Think, for a second, about test replay. If we pass parameter *data* to
the test, there's nothing else to solve here. Serialization of that
data is trivial, and could even be a parameter provider itself (the only
or preferred one used at test replay time).
> Now the NewAvocadoParams object should create AvocadoParams per each provider
> (params, cmdline, virt) being able to query params from any of them. The
> process of getting params would get a bit more complicated for Avocado, but
> for user nothing changes. Let's say user issues params.get("foo", "/*"):
>
> 1. NewAvocadoParasms looks at the "order"
> 2. varianter is asked for a value, reports "bar", as this is a valid
> response, no further params is queried and "bar" is returned
>
I still find it much more deterministic to do that before the test kicks
in. The test would have the resulting data for all the providers instead.
> Now for params.get("foo", "/1/*")
>
> 1. NewAvocadoParasms looks at the "order"

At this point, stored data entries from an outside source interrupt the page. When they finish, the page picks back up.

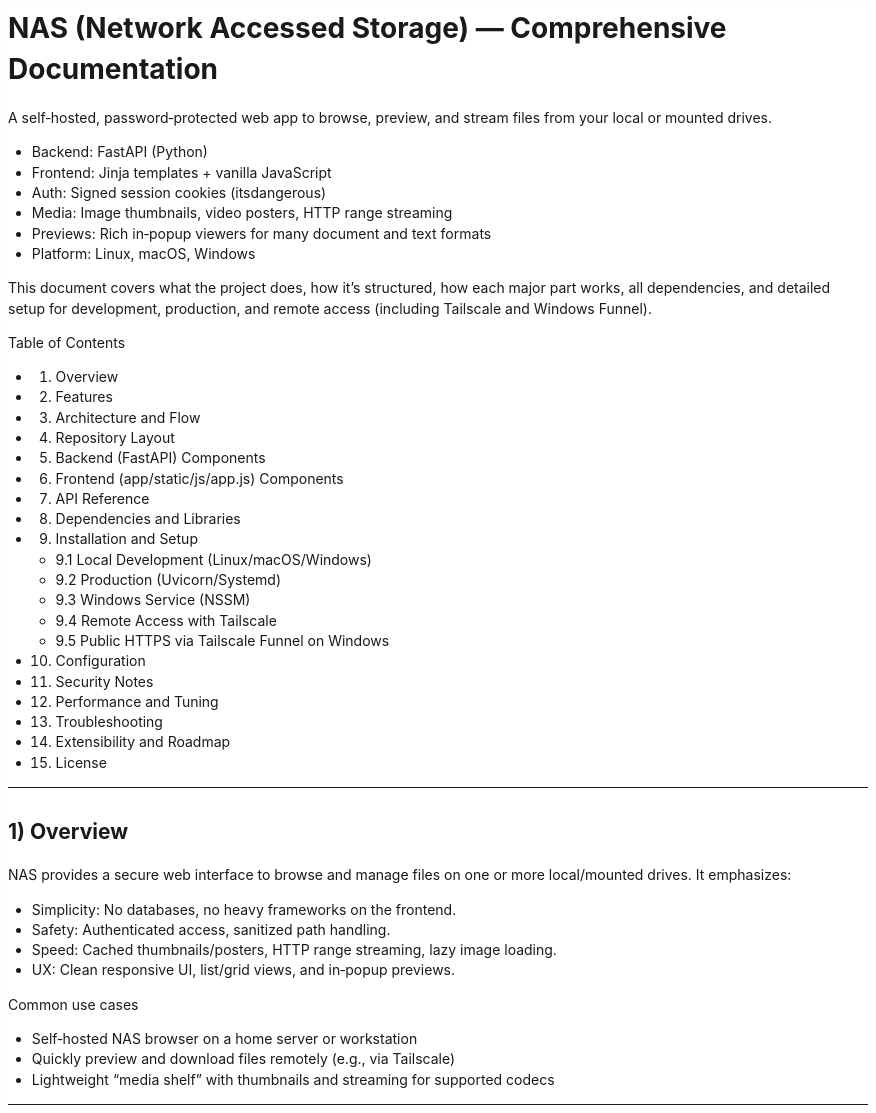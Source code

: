 # NAS (Network Accessed Storage) — Comprehensive Documentation

A self‑hosted, password‑protected web app to browse, preview, and stream files from your local or mounted drives.

- Backend: FastAPI (Python)
- Frontend: Jinja templates + vanilla JavaScript
- Auth: Signed session cookies (itsdangerous)
- Media: Image thumbnails, video posters, HTTP range streaming
- Previews: Rich in‑popup viewers for many document and text formats
- Platform: Linux, macOS, Windows

This document covers what the project does, how it’s structured, how each major part works, all dependencies, and detailed setup for development, production, and remote access (including Tailscale and Windows Funnel).

Table of Contents
- 1. Overview
- 2. Features
- 3. Architecture and Flow
- 4. Repository Layout
- 5. Backend (FastAPI) Components
- 6. Frontend (app/static/js/app.js) Components
- 7. API Reference
- 8. Dependencies and Libraries
- 9. Installation and Setup
  - 9.1 Local Development (Linux/macOS/Windows)
  - 9.2 Production (Uvicorn/Systemd)
  - 9.3 Windows Service (NSSM)
  - 9.4 Remote Access with Tailscale
  - 9.5 Public HTTPS via Tailscale Funnel on Windows
- 10. Configuration
- 11. Security Notes
- 12. Performance and Tuning
- 13. Troubleshooting
- 14. Extensibility and Roadmap
- 15. License

---

## 1) Overview

NAS provides a secure web interface to browse and manage files on one or more local/mounted drives. It emphasizes:
- Simplicity: No databases, no heavy frameworks on the frontend.
- Safety: Authenticated access, sanitized path handling.
- Speed: Cached thumbnails/posters, HTTP range streaming, lazy image loading.
- UX: Clean responsive UI, list/grid views, and in‑popup previews.

Common use cases
- Self‑hosted NAS browser on a home server or workstation
- Quickly preview and download files remotely (e.g., via Tailscale)
- Lightweight “media shelf” with thumbnails and streaming for supported codecs

---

> 2. varianter is asked and reports no match
> 3. __ALL__ => means ask providers without assigned priority, which applies to
> "virt" in this example, which reports no match
> 4. cmdline is asked and returns "bar"
>
Oh, special things are bad, and so is the "__ALL__" you're suggesting
here. Also, just to be clear, do you mean special behavior to the
params generated by the varianter?
> And params.get("missing")
>
> 1. NewAvocadoParasms looks at the "order"
> 2. varianter => no match
> 3. virt => no match
> 4. cmdline => no match
> 5. default is reported (None)
>
Again, I fail to see why this shouldn't be done by the test runner instead.
>
> The "order" is important, by default I'd suggest
> varianter=>plugins=>params=>default_params (basically what Ademar suggested
> and we all agreed many times), but it should be possible to set it if
> necessary (eg. when user have multiple plugins and knows the order).
>
This seems to indicate the varianter has a special role. Can you
elaborate on that?
> Now in case of clash I believe it should report the clash even though further
> providers might be able to report. Let's change the order to ["cmdline",
> "__ALL__"] and query for params.get("foo", "/*")
>
> 1. cmdline is asked, it raises ValueError("Leaves [/1, /2] contain key
> "foo"\n /1:foo:bar\n /2:foo:bar") which is forwarded to the test.
>
> This schema would work for "lazy" providers as it'd only be asked for
> specific key and only when needed.
>
The way I see this: clashes could be reported at merge time, as a
mega-uber-verbose option, but I'd refrain from it. After that,
parameter data is clearly handed to a test. The user running and
debugging the test, can clearly see the parameters available. A verbose
mode can show something similar to the Avocado-VT cartesian config based
parameters.
- Cleber.
>>
>> I think using paths is confusing because it mixes concepts which are
>> exclusive to the multiplexer (a particular implementation of the
>> varianter) with an API that is shared by all other parameter
>> providers.
>>
>> For example, when you say "merge everything into the tree root
>> node", are you talking about namespace paths, or paths as used by
>> the multiplexer when the "!mux" keyword is present?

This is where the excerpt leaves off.